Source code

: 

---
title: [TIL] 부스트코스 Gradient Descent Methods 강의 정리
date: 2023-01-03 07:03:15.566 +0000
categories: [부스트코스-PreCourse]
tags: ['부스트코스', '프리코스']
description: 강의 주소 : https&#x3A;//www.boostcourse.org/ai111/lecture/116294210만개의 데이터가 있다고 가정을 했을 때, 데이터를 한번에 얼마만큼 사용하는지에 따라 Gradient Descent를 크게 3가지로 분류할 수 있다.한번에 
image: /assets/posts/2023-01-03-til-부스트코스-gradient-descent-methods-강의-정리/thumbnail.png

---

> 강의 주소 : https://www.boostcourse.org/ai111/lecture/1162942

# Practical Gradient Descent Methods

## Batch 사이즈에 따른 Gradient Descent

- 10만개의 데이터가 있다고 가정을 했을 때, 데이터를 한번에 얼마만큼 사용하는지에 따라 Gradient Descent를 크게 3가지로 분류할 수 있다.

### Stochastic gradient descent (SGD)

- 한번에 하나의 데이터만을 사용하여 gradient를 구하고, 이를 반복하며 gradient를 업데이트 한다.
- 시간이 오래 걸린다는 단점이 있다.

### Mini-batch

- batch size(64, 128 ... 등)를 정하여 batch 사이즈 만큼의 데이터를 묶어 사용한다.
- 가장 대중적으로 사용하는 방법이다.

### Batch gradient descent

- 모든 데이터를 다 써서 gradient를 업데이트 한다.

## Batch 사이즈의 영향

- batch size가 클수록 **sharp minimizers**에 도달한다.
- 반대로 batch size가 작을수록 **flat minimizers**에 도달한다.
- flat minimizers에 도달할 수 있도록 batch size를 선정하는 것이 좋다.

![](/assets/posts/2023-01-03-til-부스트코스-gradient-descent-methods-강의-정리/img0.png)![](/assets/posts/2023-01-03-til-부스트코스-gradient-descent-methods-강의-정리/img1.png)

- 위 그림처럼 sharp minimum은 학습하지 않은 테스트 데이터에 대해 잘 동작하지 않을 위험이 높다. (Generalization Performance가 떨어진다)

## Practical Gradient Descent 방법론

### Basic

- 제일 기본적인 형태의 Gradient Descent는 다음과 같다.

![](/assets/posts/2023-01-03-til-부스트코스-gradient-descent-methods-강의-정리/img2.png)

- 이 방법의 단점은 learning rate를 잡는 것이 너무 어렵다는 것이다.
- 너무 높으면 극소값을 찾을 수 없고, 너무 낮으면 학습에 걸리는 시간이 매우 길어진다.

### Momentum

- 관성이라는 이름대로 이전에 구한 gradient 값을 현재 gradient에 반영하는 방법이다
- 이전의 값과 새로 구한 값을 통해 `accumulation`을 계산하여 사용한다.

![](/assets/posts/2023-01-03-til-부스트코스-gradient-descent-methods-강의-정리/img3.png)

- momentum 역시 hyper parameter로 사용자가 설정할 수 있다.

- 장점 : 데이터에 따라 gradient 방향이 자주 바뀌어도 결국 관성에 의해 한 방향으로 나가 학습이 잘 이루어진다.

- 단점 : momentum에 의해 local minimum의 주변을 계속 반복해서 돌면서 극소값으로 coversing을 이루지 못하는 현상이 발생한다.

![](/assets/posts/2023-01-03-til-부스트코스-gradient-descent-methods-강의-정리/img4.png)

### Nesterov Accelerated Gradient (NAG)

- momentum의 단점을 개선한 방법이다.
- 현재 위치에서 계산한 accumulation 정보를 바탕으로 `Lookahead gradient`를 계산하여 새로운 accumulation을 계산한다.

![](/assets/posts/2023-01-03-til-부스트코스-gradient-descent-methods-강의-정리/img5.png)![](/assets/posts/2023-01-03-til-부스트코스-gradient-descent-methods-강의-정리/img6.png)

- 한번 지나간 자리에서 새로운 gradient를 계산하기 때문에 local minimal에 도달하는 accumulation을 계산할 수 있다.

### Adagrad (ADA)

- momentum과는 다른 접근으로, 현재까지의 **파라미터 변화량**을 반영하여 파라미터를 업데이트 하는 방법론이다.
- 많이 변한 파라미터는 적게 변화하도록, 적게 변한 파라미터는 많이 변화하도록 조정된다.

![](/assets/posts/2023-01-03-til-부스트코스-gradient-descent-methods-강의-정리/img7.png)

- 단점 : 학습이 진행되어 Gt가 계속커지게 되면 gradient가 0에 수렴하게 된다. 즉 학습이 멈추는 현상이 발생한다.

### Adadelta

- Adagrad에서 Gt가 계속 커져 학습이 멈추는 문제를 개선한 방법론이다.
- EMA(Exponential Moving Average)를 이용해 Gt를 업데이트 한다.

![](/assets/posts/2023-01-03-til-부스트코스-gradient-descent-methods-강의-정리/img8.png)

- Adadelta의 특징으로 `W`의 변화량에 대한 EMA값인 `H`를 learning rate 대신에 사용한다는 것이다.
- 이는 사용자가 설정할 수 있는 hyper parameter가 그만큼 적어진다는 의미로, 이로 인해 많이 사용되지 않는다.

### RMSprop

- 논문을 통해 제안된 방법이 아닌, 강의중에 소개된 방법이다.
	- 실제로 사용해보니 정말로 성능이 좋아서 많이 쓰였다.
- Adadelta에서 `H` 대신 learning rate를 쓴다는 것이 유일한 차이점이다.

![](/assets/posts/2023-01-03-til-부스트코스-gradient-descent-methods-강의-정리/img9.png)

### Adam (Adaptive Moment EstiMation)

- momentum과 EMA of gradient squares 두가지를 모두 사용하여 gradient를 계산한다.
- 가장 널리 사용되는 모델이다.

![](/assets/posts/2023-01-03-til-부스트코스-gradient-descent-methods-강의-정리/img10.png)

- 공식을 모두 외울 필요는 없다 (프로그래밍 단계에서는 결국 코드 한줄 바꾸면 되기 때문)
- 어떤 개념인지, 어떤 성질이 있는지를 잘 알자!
- - - - -
The whole listing above should be copied out exactly.

— OUTPUT FOR THIS TASK —
Source code

: 

---
title: [TIL] 부스트코스 Gradient Descent Methods 강의 정리
date: 2023-01-03 07:03:15.566 +0000
categories: [부스트코스-PreCourse]
tags: ['부스트코스', '프리코스']
description: 강의 주소 : https&#x3A;//www.boostcourse.org/ai111/lecture/116294210만개의 데이터가 있다고 가정을 했을 때, 데이터를 한번에 얼마만큼 사용하는지에 따라 Gradient Descent를 크게 3가지로 분류할 수 있다.한번에 
image: /assets/posts/2023-01-03-til-부스트코스-gradient-descent-methods-강의-정리/thumbnail.png

---

> 강의 주소 : https://www.boostcourse.org/ai111/lecture/1162942

# Practical Gradient Descent Methods

## Batch 사이즈에 따른 Gradient Descent

- 10만개의 데이터가 있다고 가정을 했을 때, 데이터를 한번에 얼마만큼 사용하는지에 따라 Gradient Descent를 크게 3가지로 분류할 수 있다.

### Stochastic gradient descent (SGD)

- 한번에 하나의 데이터만을 사용하여 gradient를 구하고, 이를 반복하며 gradient를 업데이트 한다.
- 시간이 오래 걸린다는 단점이 있다.

### Mini-batch

- batch size(64, 128 ... 등)를 정하여 batch 사이즈 만큼의 데이터를 묶어 사용한다.
- 가장 대중적으로 사용하는 방법이다.

### Batch gradient descent

- 모든 데이터를 다 써서 gradient를 업데이트 한다.

## Batch 사이즈의 영향

- batch size가 클수록 **sharp minimizers**에 도달한다.
- 반대로 batch size가 작을수록 **flat minimizers**에 도달한다.
- flat minimizers에 도달할 수 있도록 batch size를 선정하는 것이 좋다.

![](/assets/posts/2023-01-03-til-부스트코스-gradient-descent-methods-강의-정리/img0.png)![](/assets/posts/2023-01-03-til-부스트코스-gradient-descent-methods-강의-정리/img1.png)

- 위 그림처럼 sharp minimum은 학습하지 않은 테스트 데이터에 대해 잘 동작하지 않을 위험이 높다. (Generalization Performance가 떨어진다)

## Practical Gradient Descent 방법론

### Basic

- 제일 기본적인 형태의 Gradient Descent는 다음과 같다.

![](/assets/posts/2023-01-03-til-부스트코스-gradient-descent-methods-강의-정리/img2.png)

- 이 방법의 단점은 learning rate를 잡는 것이 너무 어렵다는 것이다.
- 너무 높으면 극소값을 찾을 수 없고, 너무 낮으면 학습에 걸리는 시간이 매우 길어진다.

### Momentum

- 관성이라는 이름대로 이전에 구한 gradient 값을 현재 gradient에 반영하는 방법이다
- 이전의 값과 새로 구한 값을 통해 `accumulation`을 계산하여 사용한다.

![](/assets/posts/2023-01-03-til-부스트코스-gradient-descent-methods-강의-정리/img3.png)

- momentum 역시 hyper parameter로 사용자가 설정할 수 있다.

- 장점 : 데이터에 따라 gradient 방향이 자주 바뀌어도 결국 관성에 의해 한 방향으로 나가 학습이 잘 이루어진다.

- 단점 : momentum에 의해 local minimum의 주변을 계속 반복해서 돌면서 극소값으로 coversing을 이루지 못하는 현상이 발생한다.

![](/assets/posts/2023-01-03-til-부스트코스-gradient-descent-methods-강의-정리/img4.png)

### Nesterov Accelerated Gradient (NAG)

- momentum의 단점을 개선한 방법이다.
- 현재 위치에서 계산한 accumulation 정보를 바탕으로 `Lookahead gradient`를 계산하여 새로운 accumulation을 계산한다.

![](/assets/posts/2023-01-03-til-부스트코스-gradient-descent-methods-강의-정리/img5.png)![](/assets/posts/2023-01-03-til-부스트코스-gradient-descent-methods-강의-정리/img6.png)

- 한번 지나간 자리에서 새로운 gradient를 계산하기 때문에 local minimal에 도달하는 accumulation을 계산할 수 있다.

### Adagrad (ADA)

- momentum과는 다른 접근으로, 현재까지의 **파라미터 변화량**을 반영하여 파라미터를 업데이트 하는 방법론이다.
- 많이 변한 파라미터는 적게 변화하도록, 적게 변한 파라미터는 많이 변화하도록 조정된다.

![](/assets/posts/2023-01-03-til-부스트코스-gradient-descent-methods-강의-정리/img7.png)

- 단점 : 학습이 진행되어 Gt가 계속커지게 되면 gradient가 0에 수렴하게 된다. 즉 학습이 멈추는 현상이 발생한다.

### Adadelta

- Adagrad에서 Gt가 계속 커져 학습이 멈추는 문제를 개선한 방법론이다.
- EMA(Exponential Moving Average)를 이용해 Gt를 업데이트 한다.

![](/assets/posts/2023-01-03-til-부스트코스-gradient-descent-methods-강의-정리/img8.png)

- Adadelta의 특징으로 `W`의 변화량에 대한 EMA값인 `H`를 learning rate 대신에 사용한다는 것이다.
- 이는 사용자가 설정할 수 있는 hyper parameter가 그만큼 적어진다는 의미로, 이로 인해 많이 사용되지 않는다.

### RMSprop

- 논문을 통해 제안된 방법이 아닌, 강의중에 소개된 방법이다.
	- 실제로 사용해보니 정말로 성능이 좋아서 많이 쓰였다.
- Adadelta에서 `H` 대신 learning rate를 쓴다는 것이 유일한 차이점이다.

![](/assets/posts/2023-01-03-til-부스트코스-gradient-descent-methods-강의-정리/img9.png)

### Adam (Adaptive Moment EstiMation)

- momentum과 EMA of gradient squares 두가지를 모두 사용하여 gradient를 계산한다.
- 가장 널리 사용되는 모델이다.

![](/assets/posts/2023-01-03-til-부스트코스-gradient-descent-methods-강의-정리/img10.png)

- 공식을 모두 외울 필요는 없다 (프로그래밍 단계에서는 결국 코드 한줄 바꾸면 되기 때문)
- 어떤 개념인지, 어떤 성질이 있는지를 잘 알자!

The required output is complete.